Роза с могилы Гомера (сборник) - Андерсен Ханс Кристиан. Страница 5
И он покосился на длинную обгрызенную кочерыжку и еще на какую-то странную круглую вещь, вроде старого яблока. Но это было не яблоко, а старая барышня-мячик, который застрял когда-то в водосточном желобе, пролежал там много лет, весь промок и наконец упал в ведро.
– Слава богу! Наконец-то хоть кто-нибудь из нашего круга, с кем можно поговорить! – сказал мячик, посмотрев на вызолоченный кубарь. – Я ведь, в сущности, из сафьяна и сшита девичьими ручками, а внутри у меня пробка! А кто это скажет, глядя на меня? Я чуть не вышла замуж за стрижа, да вот попала в водосточный желоб и пролежала там целых пять лет! Это не шутка! Особенно для девицы!
Кубарь молчал; он думал о своей старой возлюбленной и все больше и больше убеждался, что это она.

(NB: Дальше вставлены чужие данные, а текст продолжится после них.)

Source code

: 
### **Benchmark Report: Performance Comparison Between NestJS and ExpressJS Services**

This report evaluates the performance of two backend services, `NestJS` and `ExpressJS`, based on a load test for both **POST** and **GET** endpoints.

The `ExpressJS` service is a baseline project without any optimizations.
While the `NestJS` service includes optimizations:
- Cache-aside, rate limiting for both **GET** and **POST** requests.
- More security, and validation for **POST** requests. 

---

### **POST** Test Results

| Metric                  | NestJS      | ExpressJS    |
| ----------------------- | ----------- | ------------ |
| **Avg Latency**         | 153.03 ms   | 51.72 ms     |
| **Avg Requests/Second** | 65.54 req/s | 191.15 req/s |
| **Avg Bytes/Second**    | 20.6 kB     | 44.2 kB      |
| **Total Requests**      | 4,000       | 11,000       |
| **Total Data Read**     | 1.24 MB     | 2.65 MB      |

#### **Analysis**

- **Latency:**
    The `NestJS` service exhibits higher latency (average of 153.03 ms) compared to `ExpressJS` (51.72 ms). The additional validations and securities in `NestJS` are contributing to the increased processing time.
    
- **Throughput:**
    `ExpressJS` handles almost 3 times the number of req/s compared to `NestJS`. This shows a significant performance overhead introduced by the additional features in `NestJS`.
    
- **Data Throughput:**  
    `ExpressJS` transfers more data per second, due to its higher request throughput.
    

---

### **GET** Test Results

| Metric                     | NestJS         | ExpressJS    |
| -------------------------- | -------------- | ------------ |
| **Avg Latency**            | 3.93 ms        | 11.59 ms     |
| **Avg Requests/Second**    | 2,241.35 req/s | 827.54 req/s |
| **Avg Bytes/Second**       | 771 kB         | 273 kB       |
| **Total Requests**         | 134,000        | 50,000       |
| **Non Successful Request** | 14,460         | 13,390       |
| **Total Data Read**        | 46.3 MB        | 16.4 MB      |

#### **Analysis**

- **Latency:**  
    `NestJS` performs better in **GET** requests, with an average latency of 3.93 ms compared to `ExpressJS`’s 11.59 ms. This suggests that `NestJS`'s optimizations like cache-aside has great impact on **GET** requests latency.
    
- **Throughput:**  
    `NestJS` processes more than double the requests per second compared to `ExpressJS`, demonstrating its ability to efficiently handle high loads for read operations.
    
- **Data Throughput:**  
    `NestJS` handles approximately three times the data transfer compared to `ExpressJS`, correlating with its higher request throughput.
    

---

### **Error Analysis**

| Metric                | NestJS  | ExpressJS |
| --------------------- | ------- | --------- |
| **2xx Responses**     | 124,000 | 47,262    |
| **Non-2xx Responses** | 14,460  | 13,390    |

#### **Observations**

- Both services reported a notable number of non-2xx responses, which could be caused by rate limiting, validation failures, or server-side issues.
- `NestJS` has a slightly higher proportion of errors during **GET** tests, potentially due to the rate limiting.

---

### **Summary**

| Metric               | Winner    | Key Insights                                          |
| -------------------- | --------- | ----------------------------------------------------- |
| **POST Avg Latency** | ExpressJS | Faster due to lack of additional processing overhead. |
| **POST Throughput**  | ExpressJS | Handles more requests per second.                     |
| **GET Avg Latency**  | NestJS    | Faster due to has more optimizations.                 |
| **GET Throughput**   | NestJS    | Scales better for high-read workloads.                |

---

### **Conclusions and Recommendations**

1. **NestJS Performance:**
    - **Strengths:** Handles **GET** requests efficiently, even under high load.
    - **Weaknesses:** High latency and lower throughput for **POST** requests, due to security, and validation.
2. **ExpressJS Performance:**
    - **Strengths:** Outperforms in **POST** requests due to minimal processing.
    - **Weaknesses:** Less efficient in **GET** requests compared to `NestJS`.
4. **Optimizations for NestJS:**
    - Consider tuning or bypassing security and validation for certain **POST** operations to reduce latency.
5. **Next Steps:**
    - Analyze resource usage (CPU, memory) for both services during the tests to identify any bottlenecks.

Пришла служанка, чтобы опорожнить ведро.
– А, вот где наш кубарь! – сказала она.
И кубарь опять попал в комнаты и в честь, а о мячике не было и помину. Сам кубарь никогда больше и не заикался о своей старой любви: любовь как рукой снимет, если предмет ее пролежит пять лет в водосточном желобе, да еще встретится вам в помойном ведре! Тут его и не узнаешь!
Прыгуны
Блоха, кузнечик и гусек-скакунок [2] хотели раз посмотреть, кто из них выше прыгает, и пригласили прийти полюбоваться на такое диво весь свет и – кто там еще захочет. Да, вот так прыгуны выступили перед собранием! Настоящие прыгуны-молодцы!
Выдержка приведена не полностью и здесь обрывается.